Ultramaratonda Koş - Yürü Yöntemi

Uzun süredir kafamı meşgul eden bir yöntem olan koş&yürü metodunu tartışmaya açmak ve bu konuda deneyimi olan arkadaşlardan fikir almak istiyorum.Mesafeleri farklı olmakla birlikte Katıldığım ultra maratonlarda genellikle sabit bir tempoyla başlayıp nihayetinde yarışın üçüncü çeyreğinde enerjimin azalması ve yorgunluk nedeniyle zorunlu yürüme molaları verdim.Koş&yürü metodu ile ilgili okuduğum yabancı makalelerde iyi planlanmış bir koş&yürü tekniği ile yarışları koşarak bitirmeyi hedeflemesine rağmen, yorgunluk sonucu tempo sorunu yaşayan koşuculardan daha iyi bir sürede bitirmenin mümkün olduğunu yazıyordu kaynaklar. Başlıca yararları kısaca;

  1. Koşarken kasların kan ve oksijeni daha fazla kullandığı fakat yürümenin sağladığı düşük kalp atım değeri sonucu sindirim sisteminin de kan ve oksijeni kullanabilmesine olanak tanıyor.Bu da sindirim problemleri yaşamadan yarış bitirmeye olanak tanıyormuş.
    2)Yürüken elbise veya ekipman değiştirmenin kolaylığı.
    3)Yürümenin kasların toparlanmasına yardımcı olacağı.
    4)Daha az enerji gerektiren yürümenin ısınma sorununu ortadan kaldırabilmesi.
    Dezavantajı (Bence)
    Özellikle 15 dakika koş 3 dakika yürü sisteminde koşabilecek durumdayken yürüme durumuna geçmenin zorluğu.Pek çok koşucunun sizi geçmesi.Psikolojik olarak bu duruma hazırlıklı olunması gerekiyor.
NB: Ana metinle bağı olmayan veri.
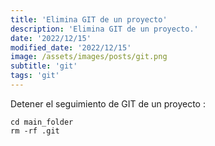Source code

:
 ```yaml
---
title: 'Elimina GIT de un proyecto'
description: 'Elimina GIT de un proyecto.'
date: '2022/12/15'
modified_date: '2022/12/15'
image: /assets/images/posts/git.png
subtitle: 'git'
tags: 'git'
---
```


Detener el seguimiento de GIT de un proyecto :

```shell
cd main_folder
rm -rf .git
```
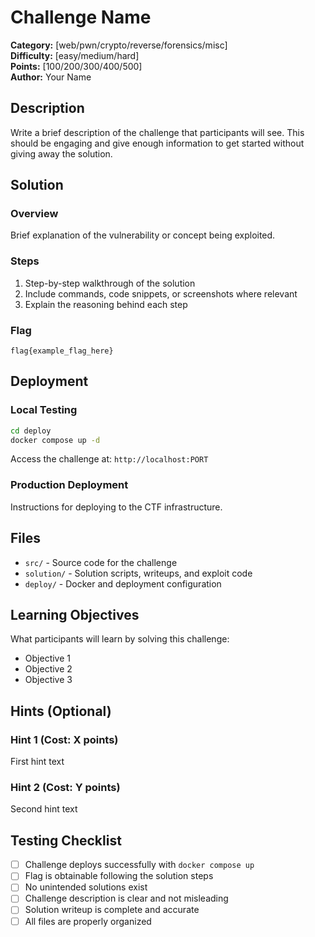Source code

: # Challenge Name

**Category:** [web/pwn/crypto/reverse/forensics/misc]  
**Difficulty:** [easy/medium/hard]  
**Points:** [100/200/300/400/500]  
**Author:** Your Name

## Description

Write a brief description of the challenge that participants will see. This should be engaging and give enough information to get started without giving away the solution.

## Solution

### Overview
Brief explanation of the vulnerability or concept being exploited.

### Steps
1. Step-by-step walkthrough of the solution
2. Include commands, code snippets, or screenshots where relevant
3. Explain the reasoning behind each step

### Flag
`flag{example_flag_here}`

## Deployment

### Local Testing
```bash
cd deploy
docker compose up -d
```

Access the challenge at: `http://localhost:PORT`

### Production Deployment
Instructions for deploying to the CTF infrastructure.

## Files

- `src/` - Source code for the challenge
- `solution/` - Solution scripts, writeups, and exploit code
- `deploy/` - Docker and deployment configuration

## Learning Objectives

What participants will learn by solving this challenge:
- Objective 1
- Objective 2
- Objective 3

## Hints (Optional)

### Hint 1 (Cost: X points)
First hint text

### Hint 2 (Cost: Y points)
Second hint text

## Testing Checklist

- [ ] Challenge deploys successfully with `docker compose up`
- [ ] Flag is obtainable following the solution steps
- [ ] No unintended solutions exist
- [ ] Challenge description is clear and not misleading
- [ ] Solution writeup is complete and accurate
- [ ] All files are properly organized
Sonuç olarak bu yöntemi koşulacak parkurun eğim grafiği,ısı vb.ortam şartları mutlaka etkileyecektir fakat ben Kıbrıs’ta 23 Mayısta katılacağım Two Castles 80 Km. dağ koşusunda bu yönteme bir şans vereceğim.

1 Beğeni

Ultramaraton hakkında bilgim yok ama, bu bazen benim de kafamı kurcalayan konu.Bazen aynı mesafeyi hiç durmadan koşuyorum.Bazen de yorulduğum için 20-30 metrelik yürüyüş molaları verdiğim oluyor.Hatta bazen yürüyüş 50-100m kadar çıkıyor.Ama gariptir parkuru tamamlam sürem çok değişmiyor.